Extracted records: Begin

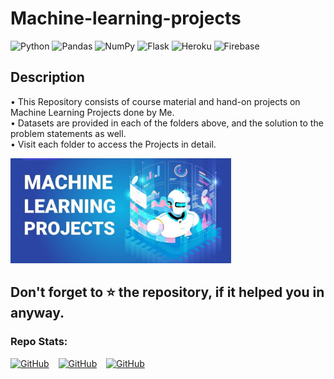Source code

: # Machine-learning-projects

<img alt="Python" src="https://img.shields.io/badge/python%20-%2314354C.svg?&style=for-the-badge&logo=python&logoColor=white" /> <img alt="Pandas" src="https://img.shields.io/badge/pandas%20-%23150458.svg?&style=for-the-badge&logo=pandas&logoColor=white" /> <img alt="NumPy" src="https://img.shields.io/badge/numpy%20-%23013243.svg?&style=for-the-badge&logo=numpy&logoColor=white" /> <img alt="Flask" src="https://img.shields.io/badge/flask%20-%23000.svg?&style=for-the-badge&logo=flask&logoColor=white" /> <img alt="Heroku" src="https://img.shields.io/badge/heroku%20-%23430098.svg?&style=for-the-badge&logo=heroku&logoColor=white" />	<img alt="Firebase" src="https://img.shields.io/badge/firebase%20-%23039BE5.svg?&style=for-the-badge&logo=firebase" />


## Description
• This Repository consists of course material and hand-on projects on Machine Learning Projects done by Me.\
• Datasets are provided in each of the folders above, and the solution to the problem statements as well.\
• Visit each folder to access the Projects in detail.




<img src="https://github.com/RIT-MESH/Machine-learning-projects/blob/main/Machine%20Learning%20Project.jpg" alt="Landing Page" height="40%" width="70%" />

## Don't forget to ⭐ the repository, if it helped you in anyway.

### Repo Stats:
[![GitHub](https://img.shields.io/github/followers/RIT-MESH?style=social)](https://github.com/RIT-MESH)  &ensp;  [![GitHub](https://img.shields.io/github/stars/RIT-MESH/Deep-Learning-Projects?style=social)](https://github.com/RIT-MESH/Machine-learning-projects)  &ensp;  [![GitHub](https://img.shields.io/github/forks/RIT-MESH/Machine-learning-projects?style=social)](https://github.com/RIT-MESH/Machine-learning-projects)
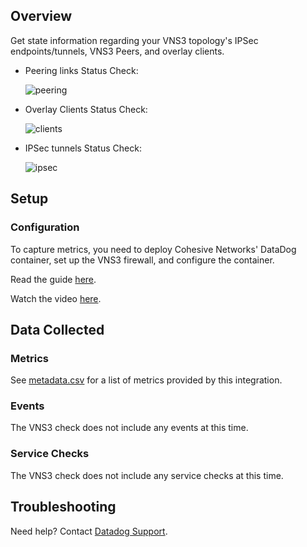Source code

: ## Overview

Get state information regarding your VNS3 topology's IPSec endpoints/tunnels, VNS3 Peers, and overlay clients.

*   Peering links Status Check:

    ![peering][1]

*   Overlay Clients Status Check:

    ![clients][2]

*   IPSec tunnels Status Check:

    ![ipsec][3]

## Setup

### Configuration

To capture metrics, you need to deploy Cohesive Networks' DataDog container, set up the VNS3 firewall, and configure the container.

Read the guide [here][4].

Watch the video [here][5].

## Data Collected
### Metrics
See [metadata.csv][6] for a list of metrics provided by this integration.

### Events
The VNS3 check does not include any events at this time.

### Service Checks
The VNS3 check does not include any service checks at this time.

## Troubleshooting
Need help? Contact [Datadog Support][7].

[1]: https://raw.githubusercontent.com/DataDog/integrations-extras/master/vns3/images/peering.png
[2]: https://raw.githubusercontent.com/DataDog/integrations-extras/master/vns3/images/clients.png
[3]: https://raw.githubusercontent.com/DataDog/integrations-extras/master/vns3/images/ipsec.png
[4]: https://cohesive.net/dnld/Cohesive-Networks_VNS3-DataDog-Container-Guide.pdf
[5]: https://youtu.be/sTCgCG3m4vk
[6]: https://github.com/DataDog/integrations-extras/blob/master/vns3/metadata.csv
[7]: http://docs.datadoghq.com/help/
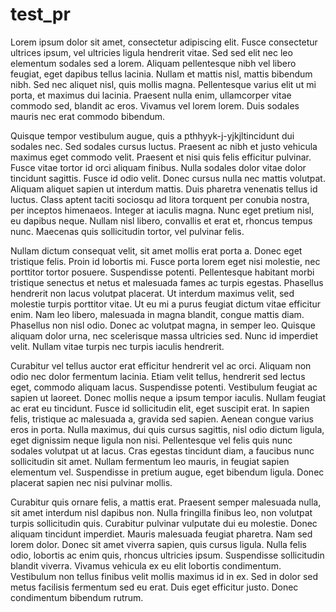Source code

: # test_pr

Lorem ipsum dolor sit amet, consectetur adipiscing elit. Fusce consectetur ultrices ipsum, vel ultricies ligula hendrerit vitae. Sed sed elit nec leo elementum sodales sed a lorem. Aliquam pellentesque nibh vel libero feugiat, eget dapibus tellus lacinia. Nullam et mattis nisl, mattis bibendum nibh. Sed nec aliquet nisl, quis mollis magna. Pellentesque varius elit ut mi porta, et maximus dui lacinia. Praesent nulla enim, ullamcorper vitae commodo sed, blandit ac eros. Vivamus vel lorem lorem. Duis sodales mauris nec erat commodo bibendum.

Quisque tempor vestibulum augue, quis a pthhyyk-j-yjkjltincidunt dui sodales nec. Sed sodales cursus luctus. Praesent ac nibh et justo vehicula maximus eget commodo velit. Praesent et nisi quis felis efficitur pulvinar. Fusce vitae tortor id orci aliquam finibus. Nulla sodales dolor vitae dolor tincidunt sagittis. Fusce id odio velit. Donec cursus nulla nec mattis volutpat. Aliquam aliquet sapien ut interdum mattis. Duis pharetra venenatis tellus id luctus. Class aptent taciti sociosqu ad litora torquent per conubia nostra, per inceptos himenaeos. Integer at iaculis magna. Nunc eget pretium nisl, eu dapibus neque. Nullam nisl libero, convallis et erat et, rhoncus tempus nunc. Maecenas quis sollicitudin tortor, vel pulvinar felis.

Nullam dictum consequat velit, sit amet mollis erat porta a. Donec eget tristique felis. Proin id lobortis mi. Fusce porta lorem eget nisi molestie, nec porttitor tortor posuere. Suspendisse potenti. Pellentesque habitant morbi tristique senectus et netus et malesuada fames ac turpis egestas. Phasellus hendrerit non lacus volutpat placerat. Ut interdum maximus velit, sed molestie turpis porttitor vitae. Ut eu mi a purus feugiat dictum vitae efficitur enim. Nam leo libero, malesuada in magna blandit, congue mattis diam. Phasellus non nisl odio. Donec ac volutpat magna, in semper leo. Quisque aliquam dolor urna, nec scelerisque massa ultricies sed. Nunc id imperdiet velit. Nullam vitae turpis nec turpis iaculis hendrerit.

Curabitur vel tellus auctor erat efficitur hendrerit vel ac orci. Aliquam non odio nec dolor fermentum lacinia. Etiam velit tellus, hendrerit sed lectus eget, commodo aliquam lacus. Suspendisse potenti. Vestibulum feugiat ac sapien ut laoreet. Donec mollis neque a ipsum tempor iaculis. Nullam feugiat ac erat eu tincidunt. Fusce id sollicitudin elit, eget suscipit erat. In sapien felis, tristique ac malesuada a, gravida sed sapien. Aenean congue varius eros in porta. Nulla maximus, dui quis cursus sagittis, nisl odio dictum ligula, eget dignissim neque ligula non nisi. Pellentesque vel felis quis nunc sodales volutpat ut at lacus. Cras egestas tincidunt diam, a faucibus nunc sollicitudin sit amet. Nullam fermentum leo mauris, in feugiat sapien elementum vel. Suspendisse in pretium augue, eget bibendum ligula. Donec placerat sapien nec nisi pulvinar mollis.

Curabitur quis ornare felis, a mattis erat. Praesent semper malesuada nulla, sit amet interdum nisl dapibus non. Nulla fringilla finibus leo, non volutpat turpis sollicitudin quis. Curabitur pulvinar vulputate dui eu molestie. Donec aliquam tincidunt imperdiet. Mauris malesuada feugiat pharetra. Nam sed lorem dolor. Donec sit amet viverra sapien, quis cursus ligula. Nulla felis odio, lobortis ac enim quis, rhoncus ultricies ipsum. Suspendisse sollicitudin blandit viverra. Vivamus vehicula ex eu elit lobortis condimentum. Vestibulum non tellus finibus velit mollis maximus id in ex. Sed in dolor sed metus facilisis fermentum sed eu erat. Duis eget efficitur justo. Donec condimentum bibendum rutrum. 
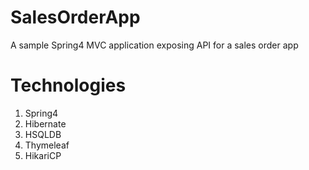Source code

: # SalesOrderApp
A sample Spring4 MVC application exposing API for a sales order app

Technologies
============
1. Spring4
2. Hibernate
3. HSQLDB
4. Thymeleaf
5. HikariCP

Extracted records: End

• [Task to carry out]: Out of the records above, set down only the lines from the one that contains "## Don't forget" through the one that contains "Need help? Contact [Datadog Support][7].", unchanged and without the pictures.

• [Task solution]:
## Don't forget to ⭐ the repository, if it helped you in anyway.

### Repo Stats:
[![GitHub](https://img.shields.io/github/followers/RIT-MESH?style=social)](https://github.com/RIT-MESH)  &ensp;  [![GitHub](https://img.shields.io/github/stars/RIT-MESH/Deep-Learning-Projects?style=social)](https://github.com/RIT-MESH/Machine-learning-projects)  &ensp;  [![GitHub](https://img.shields.io/github/forks/RIT-MESH/Machine-learning-projects?style=social)](https://github.com/RIT-MESH/Machine-learning-projects)
Source code

: ## Overview

Get state information regarding your VNS3 topology's IPSec endpoints/tunnels, VNS3 Peers, and overlay clients.

*   Peering links Status Check:

    ![peering][1]

*   Overlay Clients Status Check:

    ![clients][2]

*   IPSec tunnels Status Check:

    ![ipsec][3]

## Setup

### Configuration

To capture metrics, you need to deploy Cohesive Networks' DataDog container, set up the VNS3 firewall, and configure the container.

Read the guide [here][4].

Watch the video [here][5].

## Data Collected
### Metrics
See [metadata.csv][6] for a list of metrics provided by this integration.

### Events
The VNS3 check does not include any events at this time.

### Service Checks
The VNS3 check does not include any service checks at this time.

## Troubleshooting
Need help? Contact [Datadog Support][7].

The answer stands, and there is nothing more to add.